EX-5.1 2 a10-14841_1ex5d1.htm EX-5.1

Exhibit 5.1

 

SIDLEY AUSTIN LLP

ONE SOUTH DEARBORN STREET

CHICAGO, IL 60603

(312) 853 7000

(312) 853 7036 FAX

BEIJING

BRUSSELS

CHICAGO

DALLAS

FRANKFURT

GENEVA

HONG KONG

LONDON

LOS ANGELES

 

FOUNDED 1866

NEW YORK

PALO ALTO

SAN FRANCISCO

SHANGHAI

SINGAPORE

SYDNEY

TOKYO

WASHINGTON, D.C.

 

July 29, 2010

 

Cephalon, Inc.

41 Moores Road

Frazer, PA  19355

 

Re:          Cephalon, Inc.

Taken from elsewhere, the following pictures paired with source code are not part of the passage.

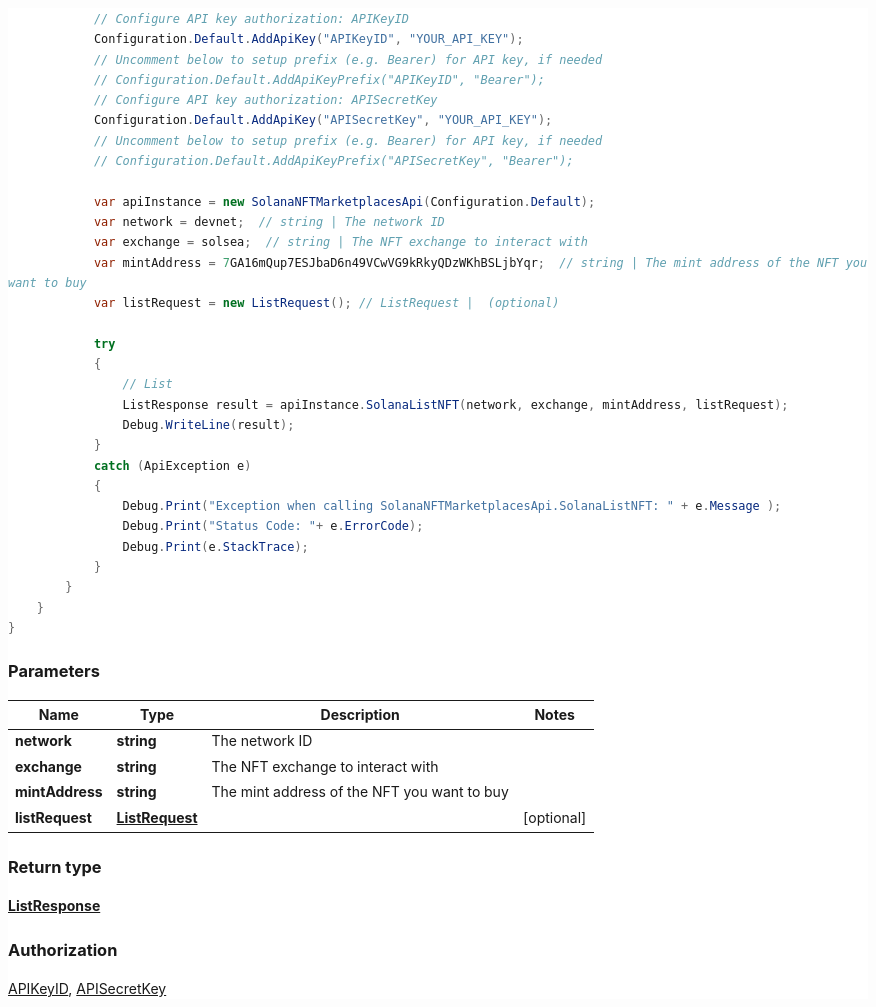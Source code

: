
 ```csharp
            // Configure API key authorization: APIKeyID
            Configuration.Default.AddApiKey("APIKeyID", "YOUR_API_KEY");
            // Uncomment below to setup prefix (e.g. Bearer) for API key, if needed
            // Configuration.Default.AddApiKeyPrefix("APIKeyID", "Bearer");
            // Configure API key authorization: APISecretKey
            Configuration.Default.AddApiKey("APISecretKey", "YOUR_API_KEY");
            // Uncomment below to setup prefix (e.g. Bearer) for API key, if needed
            // Configuration.Default.AddApiKeyPrefix("APISecretKey", "Bearer");

            var apiInstance = new SolanaNFTMarketplacesApi(Configuration.Default);
            var network = devnet;  // string | The network ID
            var exchange = solsea;  // string | The NFT exchange to interact with
            var mintAddress = 7GA16mQup7ESJbaD6n49VCwVG9kRkyQDzWKhBSLjbYqr;  // string | The mint address of the NFT you want to buy
            var listRequest = new ListRequest(); // ListRequest |  (optional) 

            try
            {
                // List
                ListResponse result = apiInstance.SolanaListNFT(network, exchange, mintAddress, listRequest);
                Debug.WriteLine(result);
            }
            catch (ApiException e)
            {
                Debug.Print("Exception when calling SolanaNFTMarketplacesApi.SolanaListNFT: " + e.Message );
                Debug.Print("Status Code: "+ e.ErrorCode);
                Debug.Print(e.StackTrace);
            }
        }
    }
}
```

### Parameters


Name | Type | Description  | Notes
------------- | ------------- | ------------- | -------------
 **network** | **string**| The network ID | 
 **exchange** | **string**| The NFT exchange to interact with | 
 **mintAddress** | **string**| The mint address of the NFT you want to buy | 
 **listRequest** | [**ListRequest**](ListRequest.md)|  | [optional] 

### Return type

[**ListResponse**](ListResponse.md)

### Authorization

[APIKeyID](../README.md#APIKeyID), [APISecretKey](../README.md#APISecretKey)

Registration Statement on Form S-8

 

Ladies and Gentlemen:

 

We refer to the Registration Statement on Form S-8 (the “Registration Statement”) being filed by Cephalon, Inc., a Delaware corporation (the “Company”), with the Securities and Exchange Commission (the “SEC”) under the Securities Act of 1933, as amended (the “Securities Act”), relating to the registration of an aggregate of 1,850,000 shares (the “Registered Shares”) of common stock, $0.01 par value per share, of the Company to be offered to participants in the Company’s 2004 Equity Compensation Plan, as amended, and the Company’s 2010 Employee Stock Purchase Plan (each a “Plan” and collectively the “Plans”), and the Preferred Share Purchase Rights (the “Rights”) associated therewith.  The terms of the Rights are set forth in the Second Amended and Restated Rights Agreement dated October 27, 2003, as amended (the “Rights Agreement”), between the Company and American Stock Transfer & Trust Company, as Rights Agent.

 

In rendering this opinion letter, we have examined and relied upon copies of the Plans, the Rights Agreement, the Registration Statement, the Restated Certificate of Incorporation of the Company, as amended, the By-laws of the Company, as amended, and resolutions of the Board of Directors of the Company relating to each of the Plans and the Registration Statement.  We have also examined originals, or copies of originals certified or otherwise identified to our satisfaction, of such records of the Company and other corporate documents, certificates and statements of government officials and other instruments, and have examined such questions of law and have satisfied ourselves as to such matters of fact, as we have considered relevant and necessary as a basis for this opinion letter.  We have assumed the authenticity of all documents submitted to us as originals, the genuineness of all signatures, the legal capacity of all natural persons and the conformity with the original documents of any copies thereof submitted to us for our examination.

 

Based upon the foregoing, and subject to the qualifications and limitations hereinafter set forth, we are of the opinion that:

 

Sidley Austin LLP is a limited liability partnership practicing in affiliation with other Sidley Austin partnerships

 



 

1.             Each Registered Share which is newly issued pursuant to either Plan will be legally issued, fully paid and non-assessable when:  (i) the Registration Statement shall have become effective under the Securities Act; (ii) the Company’s Board of Directors or a duly authorized committee thereof shall have duly adopted final resolutions authorizing the issuance and sale of such Registered Share as contemplated by the applicable Plan; and (iii) a certificate representing such Registered Share shall have been duly executed, countersigned and registered and duly delivered to the purchaser thereof against payment of the agreed consideration therefor (not less than the par value thereof) in accordance with the applicable Plan.

 

2.             The Right associated with each Registered Share which is newly issued pursuant to either Plan will be validly issued when:  (i) the Registration Statement shall have become effective under the Securities Act; (ii) such Right shall have been duly issued in accordance with the terms of the Rights Agreement; and (iii) such Registered Share shall have been duly issued and paid for as set forth in paragraph 2 above.

 

This opinion letter is limited to the General Corporation Law of the State of Delaware.

 

We do not find it necessary for the purposes of this opinion letter to cover, and accordingly we express no opinion as to the application of, the securities or blue sky laws of the various states or the District of Columbia to the issuance or sale of the Registered Shares or the associated Rights pursuant to the Plans.

 

We hereby consent to the filing of this opinion letter as an exhibit to the Registration Statement and to all references to our firm included in or made a part of the Registration Statement.  In giving such consent, we do not thereby admit that we are within the category of persons from whom consent is required by Section 7 of the Securities Act or the related rules promulgated by the SEC thereunder.